Teacher Person(a)



In my first year of teaching several older and wiser educators told me: Don't smile until Christmas. 

They had discerned quite quickly that I would need a tougher exterior.


The subtext of this advice was: being yourself won't cut it.



I recall one teacher in particular whom the students especially feared. She was a veteran in the English department, and her classroom was very different from mine. In some ways I envied the order and discipline of that space, which I believed had led to so much of her success.

On the other hand, I was as terrified as the children in her room. I wondered if I could ever make my class feel like that.

Around the office, she would joke that she spent years developing her teacher persona. Her classroom self and her real-life self were unrecognizable to one another.
The toughness and severity of her teacher-self, she explained, were necessary to get the job done.




I didn't have a strong sense of how this idea fit into my life or career.
It didn't quite fit, for me, but I didn't have an alternative plan here, either.

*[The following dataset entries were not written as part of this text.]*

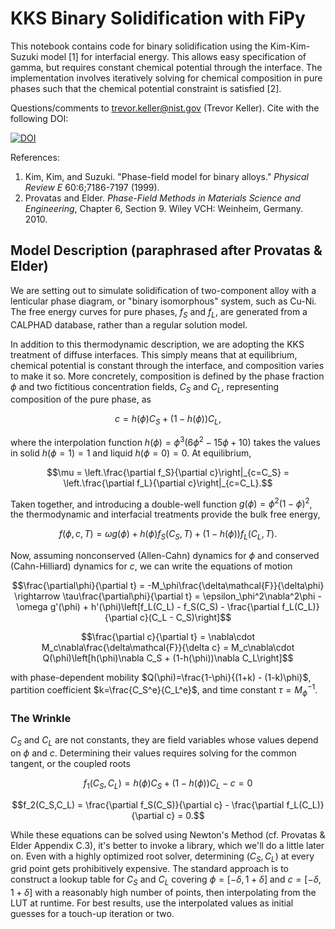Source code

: # KKS Binary Solidification with FiPy
This notebook contains code for binary solidification using the
Kim-Kim-Suzuki model [1] for interfacial energy. This allows easy specification
of gamma, but requires constant chemical potential through the interface.
The implementation involves iteratively solving for chemical composition in
pure phases such that the chemical potential constraint is satisfied [2].

Questions/comments to trevor.keller@nist.gov (Trevor Keller). Cite with the
following DOI:

[![DOI](https://zenodo.org/badge/59316682.svg)](https://zenodo.org/badge/latestdoi/59316682)

References:
1. Kim, Kim, and Suzuki. "Phase-field model for binary alloys."
    _Physical Review E_ 60:6;7186-7197 (1999). 
2. Provatas and Elder. _Phase-Field Methods in Materials Science and Engineering_,
    Chapter 6, Section 9. Wiley VCH: Weinheim, Germany. 2010.

## Model Description (paraphrased after Provatas & Elder)
We are setting out to simulate solidification of two-component alloy with a lenticular phase diagram, or "binary isomorphous" system, such as Cu-Ni. The free energy curves for pure phases, $f_S$ and $f_L$, are generated from a CALPHAD database, rather than a regular solution model.

In addition to this thermodynamic description, we are adopting the KKS treatment of diffuse interfaces. This simply means that at equilibrium, chemical potential is constant through the interface, and composition varies to make it so. More concretely, composition is defined by the phase fraction $\phi$ and two fictitious concentration fields, $C_S$ and $C_L$, representing composition of the pure phase, as

$$c = h(\phi)C_S + (1-h(\phi))C_L,$$

where the interpolation function $h(\phi)=\phi^3(6\phi^2-15\phi+10)$ takes the values in solid $h(\phi=1)=1$ and liquid $h(\phi=0)=0$. At equilibrium,

$$\mu = \left.\frac{\partial f_S}{\partial c}\right|_{c=C_S} = \left.\frac{\partial f_L}{\partial c}\right|_{c=C_L}.$$

Taken together, and introducing a double-well function $g(\phi)=\phi^2(1-\phi)^2$, the thermodynamic and interfacial treatments provide the bulk free energy,

$$f(\phi,c,T) = \omega g(\phi) + h(\phi)f_S(C_S,T) + (1-h(\phi))f_L(C_L,T).$$

Now, assuming nonconserved (Allen-Cahn) dynamics for $\phi$ and conserved (Cahn-Hilliard) dynamics for $c$, we can write the equations of motion

$$\frac{\partial\phi}{\partial t} = -M_\phi\frac{\delta\mathcal{F}}{\delta\phi} \rightarrow \tau\frac{\partial\phi}{\partial t} = \epsilon_\phi^2\nabla^2\phi -\omega g'(\phi) + h'(\phi)\left[f_L(C_L) - f_S(C_S) - \frac{\partial f_L(C_L)}{\partial c}(C_L - C_S)\right]$$

$$\frac{\partial c}{\partial t} = \nabla\cdot M_c\nabla\frac{\delta\mathcal{F}}{\delta c} = M_c\nabla\cdot Q(\phi)\left[h(\phi)\nabla C_S + (1-h(\phi))\nabla C_L\right]$$

with phase-dependent mobility $Q(\phi)=\frac{1-\phi}{(1+k) - (1-k)\phi}$, partition coefficient $k=\frac{C_S^e}{C_L^e}$, and time constant $\tau = M_\phi^{-1}$.

### The Wrinkle
$C_S$ and $C_L$ are not constants, they are field variables whose values depend on $\phi$ and $c$. Determining their values requires solving for the common tangent, or the coupled roots

$$f_1(C_S,C_L) = h(\phi)C_S + (1-h(\phi))C_L -c = 0$$

$$f_2(C_S,C_L) = \frac{\partial f_S(C_S)}{\partial c} - \frac{\partial f_L(C_L)}{\partial c} = 0.$$

While these equations can be solved using Newton's Method (cf. Provatas & Elder Appendix C.3), it's better to invoke a library, which we'll do a little later on. Even with a highly optimized root solver, determining $(C_S,C_L)$ at every grid point gets prohibitively expensive. The standard approach is to construct a lookup table for $C_S$ and $C_L$ covering $\phi=[-\delta,1+\delta]$ and $c=[-\delta,1+\delta]$ with a reasonably high number of points, then interpolating from the LUT at runtime. For best results, use the interpolated values as initial guesses for a touch-up iteration or two.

Questions about a teacher persona lingered in my brain for a while, especially during the early years of my career when I felt like I didn't have classroom management completely under control or when it was a struggle to consistently build dynamic and engaging lessons every day. I wondered if I should have been developing a stronger act,
a bigger presence,
a different me
to play this role.



I never did, and I'm glad.

Now I kind of resent ever having heard that advice, actually.
I push back on that thinking about this work. A lot.

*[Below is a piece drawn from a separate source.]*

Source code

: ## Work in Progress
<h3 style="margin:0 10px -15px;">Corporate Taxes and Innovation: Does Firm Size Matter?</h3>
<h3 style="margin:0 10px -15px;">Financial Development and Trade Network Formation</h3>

I'm very much myself, inside and outside of the classroom.

For better and for worse,
to the students who realize my corny jokes are my real jokes,
and my friends who have to discuss character development and thematic consistency about books and movies and TV shows.



The confidence to not change didn't come immediately.
But it was essential.


Now I play the role of guiding younger teachers.
Some of them are in my building, and some of them have very different teacher-lives than me.

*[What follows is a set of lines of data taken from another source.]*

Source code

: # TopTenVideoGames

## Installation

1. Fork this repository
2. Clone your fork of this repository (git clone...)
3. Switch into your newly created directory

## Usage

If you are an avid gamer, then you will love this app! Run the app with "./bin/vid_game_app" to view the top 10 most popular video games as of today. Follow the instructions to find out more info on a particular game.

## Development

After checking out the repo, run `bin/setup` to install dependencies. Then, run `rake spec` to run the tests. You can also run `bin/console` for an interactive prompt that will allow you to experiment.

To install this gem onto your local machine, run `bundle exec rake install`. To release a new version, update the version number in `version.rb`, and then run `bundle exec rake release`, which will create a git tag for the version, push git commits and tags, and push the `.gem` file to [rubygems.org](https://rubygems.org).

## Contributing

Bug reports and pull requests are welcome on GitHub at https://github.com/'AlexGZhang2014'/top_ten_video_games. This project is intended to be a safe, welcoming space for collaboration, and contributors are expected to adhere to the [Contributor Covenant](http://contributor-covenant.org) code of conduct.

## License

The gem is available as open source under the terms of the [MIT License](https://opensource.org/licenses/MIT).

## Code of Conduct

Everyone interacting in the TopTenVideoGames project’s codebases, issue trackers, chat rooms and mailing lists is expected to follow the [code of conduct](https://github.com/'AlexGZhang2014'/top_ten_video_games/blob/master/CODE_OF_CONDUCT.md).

And my biggest piece of advice is the same:

Be yourself.
In this gig, who you are matters as much as the work you do.

Students see you and know you and appreciate you.
Because it's not about English or History or Algebra II,

it's about people.
And relationships.




I'm reminded of this every day.
In the middle of the lessons with the newest students in my care,
in the meetings with parents and families about good news and concerns,
in the conversations with colleagues near and far,
in the messages and notes from alumni and students long ago.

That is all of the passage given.